Sadly, my high did not last long. Each weekend, a quarter of a billion dollars worth of movies open! Most lose money in theaters. Fierce Creatures was a bargain. It got mostly good reviews (although The New Yorker said it was almost as bad as Wanda!), but it opened on Super Bowl weekend and everyone stayed home. The next weekend, Star Wars was re-released and everyone was there instead. By the third weekend, Creatures was no longer being advertised. After the fourth weekend it was gone.
Creatures will not lose money. It is a hit in Europe. It pleased American audiences but did not shock them and fire them up as Wanda had. Instead, it recaptured the sweet, optimistic understatement and self-deprecation of postwar Ealing Studios comedies, starring the likes of Alec Guinness, glorifying the virtues of the ordinary working classes. Gentle humanity is not what angry, bloodthirsty modern movie audiences will pay to see. Cleese thinks his next film, whatever it’s about, will be called Lots of Things Exploding.
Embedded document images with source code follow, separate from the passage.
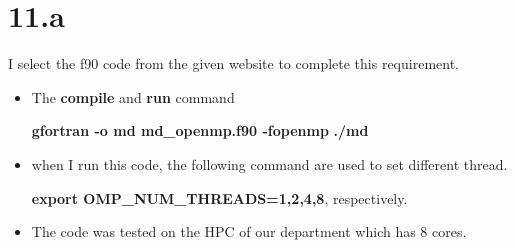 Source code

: \documentclass{article}
\begin{document}
\section*{11.a}
I select the f90 code from the given website to complete this requirement.
\begin{itemize}
\item The \textbf{compile} and \textbf{run} command

\textbf{ gfortran  -o  md   md\_openmp.f90 -fopenmp}
\textbf{ ./md  }

\item when I run this code,  the following command are used to set different thread.

 \textbf{export OMP\_NUM\_THREADS=1,2,4,8}, respectively.
\item The code was tested on the HPC of our department which has 8 cores.

\end{itemize}
\end{document}
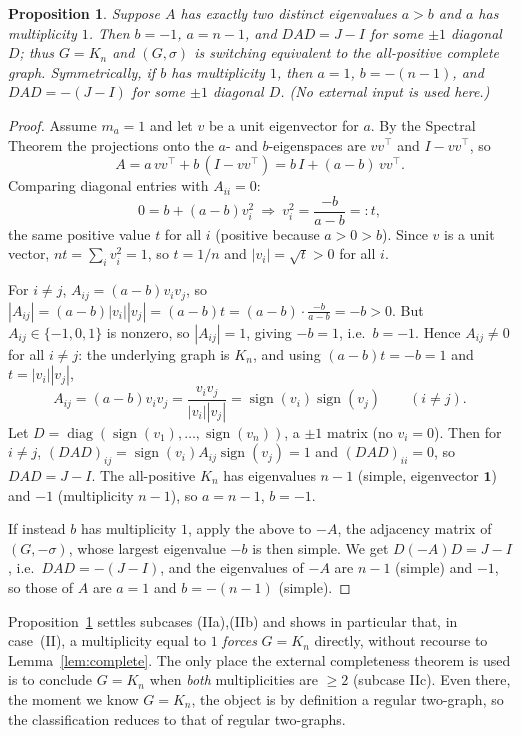 \documentclass{amsart}
\newtheorem{proposition}{Proposition}
\theoremstyle{definition}
\begin{document}
\begin{proposition}\label{prop:simple}
Suppose $A$ has exactly two distinct eigenvalues $a>b$ and $a$ has
multiplicity $1$. Then $b=-1$, $a=n-1$, and $DAD=J-I$ for some $\pm1$ diagonal
$D$; thus $G=K_n$ and $(G,\sigma)$ is switching equivalent to the all-positive
complete graph. Symmetrically, if $b$ has multiplicity $1$, then $a=1$,
$b=-(n-1)$, and $DAD=-(J-I)$ for some $\pm1$ diagonal $D$. (No external input
is used here.)
\end{proposition}

\begin{proof}
Assume $m_a=1$ and let $v$ be a unit eigenvector for $a$. By the Spectral
Theorem the projections onto the $a$- and $b$-eigenspaces are $vv^\top$ and
$I-vv^\top$, so
\[
A=a\,vv^\top+b\,(I-vv^\top)=b\,I+(a-b)\,vv^\top .
\]
Comparing diagonal entries with $A_{ii}=0$:
\[
0=b+(a-b)v_i^2\ \Longrightarrow\ v_i^2=\frac{-b}{a-b}=:t,
\]
the same positive value $t$ for all $i$ (positive because $a>0>b$). Since $v$
is a unit vector, $nt=\sum_i v_i^2=1$, so $t=1/n$ and $|v_i|=\sqrt t>0$ for all
$i$.

For $i\ne j$, $A_{ij}=(a-b)v_iv_j$, so
$|A_{ij}|=(a-b)|v_i||v_j|=(a-b)t=(a-b)\cdot\frac{-b}{a-b}=-b>0$. But
$A_{ij}\in\{-1,0,1\}$ is nonzero, so $|A_{ij}|=1$, giving $-b=1$, i.e.\ $b=-1$.
Hence $A_{ij}\ne0$ for all $i\ne j$: the underlying graph is $K_n$, and using
$(a-b)t=-b=1$ and $t=|v_i||v_j|$,
\[
A_{ij}=(a-b)v_iv_j=\frac{v_iv_j}{|v_i||v_j|}
=\operatorname{sign}(v_i)\operatorname{sign}(v_j)\qquad(i\ne j).
\]
Let $D=\operatorname{diag}(\operatorname{sign}(v_1),\dots,
\operatorname{sign}(v_n))$, a $\pm1$ matrix (no $v_i=0$). Then for $i\ne j$,
$(DAD)_{ij}=\operatorname{sign}(v_i)A_{ij}\operatorname{sign}(v_j)=1$ and
$(DAD)_{ii}=0$, so $DAD=J-I$. The all-positive $K_n$ has eigenvalues $n-1$
(simple, eigenvector $\mathbf 1$) and $-1$ (multiplicity $n-1$), so $a=n-1$,
$b=-1$.

If instead $b$ has multiplicity $1$, apply the above to $-A$, the adjacency
matrix of $(G,-\sigma)$, whose largest eigenvalue $-b$ is then simple. We get
$D(-A)D=J-I$, i.e.\ $DAD=-(J-I)$, and the eigenvalues of $-A$ are $n-1$
(simple) and $-1$, so those of $A$ are $a=1$ and $b=-(n-1)$ (simple).
\end{proof}

Proposition~\ref{prop:simple} settles subcases (IIa),(IIb) and shows in
particular that, in case~(II), a multiplicity equal to $1$ \emph{forces}
$G=K_n$ directly, without recourse to Lemma~\ref{lem:complete}. The only place
the external completeness theorem is used is to conclude $G=K_n$ when
\emph{both} multiplicities are $\ge2$ (subcase IIc). Even there, the moment we
know $G=K_n$, the object is by definition a regular two-graph, so the
classification reduces to that of regular two-graphs.
\end{document}
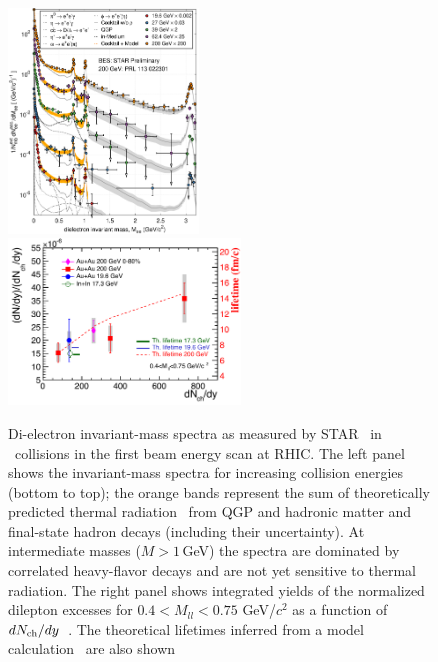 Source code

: \begin{figure}[tbh]
\centerline{
\includegraphics[width=0.45\textwidth]{fig/dNeedM-star}
\includegraphics[width=0.55\textwidth]{fig/excessLMRTheoryComp_tau1}
}
\caption[STAR Beam Energy Scan results on di-electron yields]{Di-electron invariant-mass spectra as measured by
STAR~\cite{Adamczyk:2013caa,Huck:2014mfa} in \AuAu\ collisions in the first beam
energy scan at RHIC. The left panel shows the invariant-mass spectra for increasing
collision energies (bottom to top); the orange bands represent the sum of theoretically
predicted thermal radiation~\cite{Rapp:2013nxa} from QGP and hadronic matter
and final-state hadron decays (including their uncertainty). At intermediate masses
($M>1$\,GeV) the spectra are dominated by correlated heavy-flavor decays and are not yet
sensitive to thermal radiation. 
The right panel shows integrated yields of the normalized dilepton excesses 
for $0.4<M_{ll}<0.75$ GeV/$c^{2}$ as a function of $dN_{\rm ch}/dy$~\cite{Adamczyk:2015bha,Specht:2010xu}. 
The theoretical lifetimes inferred from a model calculation~\cite{Rapp:2014hha} are also shown
}
\label{fig:star-ee}
\end{figure}
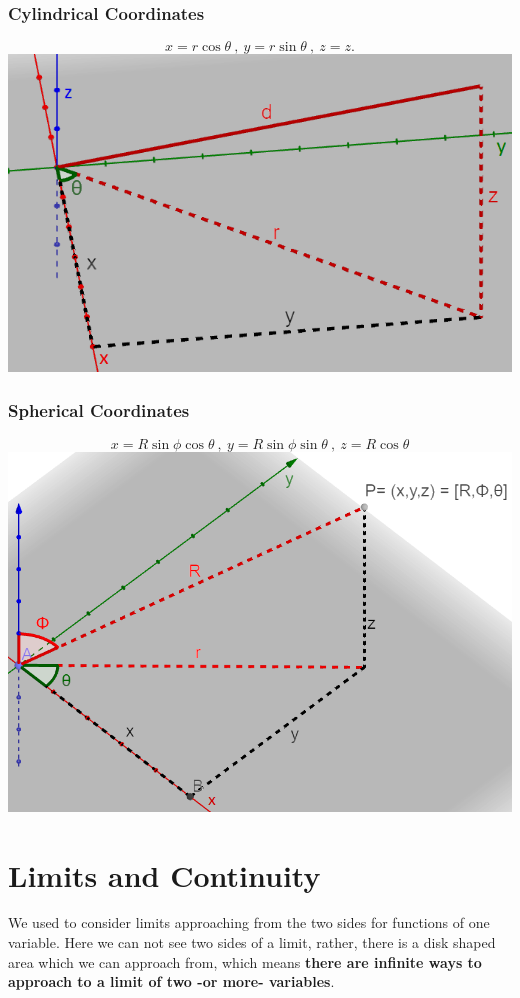 \documentclass[12pt]{article}
\begin{document}
\subsubsection{Cylindrical Coordinates}
$$x=r \cos \theta \ ,\ y= r \sin \theta \ ,\ z=z.$$
\includegraphics[scale=0.8]{cylindr_co.png}

\newpage
\subsubsection{Spherical Coordinates}
$$x=R\sin \phi \cos \theta \ , \ y=R \sin \phi \sin \theta \ , \ z=R \cos \theta$$
\includegraphics[scale=0.65]{spherical_co.png}

\newpage
\section{Limits and Continuity}
We used to consider limits approaching from the two sides for functions of one variable. Here we can not see two sides of a limit, rather, there is a disk shaped area which we can approach from, which means \textbf{there are infinite ways to approach to a limit of two -or more- variables}.
\end{document}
Cleese was heading for Spain to film Don Quixote with Robin Williams as Sancho Panza. Then maybe he and his fellow Pythonians will do an act in Las Vegas. Maybe he’ll let me help him write another movie. But I’ll keep my day job. Hollywood has not called; my 15 minutes have come and gone.
I could have gone to London for the shooting. I could have gone to L.A. for the premiere. Why didn’t I? I’ve pondered that. Maybe I’m cheap and no one offered to pay my way. Maybe I can’t stand being someplace where I’m not the star. Maybe I was pouting because my best scene got pulled out. Or maybe I just didn’t want to look too closely at the reality behind the movies–I didn’t want to lose my sense of wonder.
If Fierce Creatures shows up near you, please see it. It’s funnier than anything else you’ll see anytime soon, even without the scene that would surely have gotten it talked about, one way or another, all over the world.
Frank Pittman
Frank Pittman, MD, was a longtime contributing editor to The Family Therapy Networker.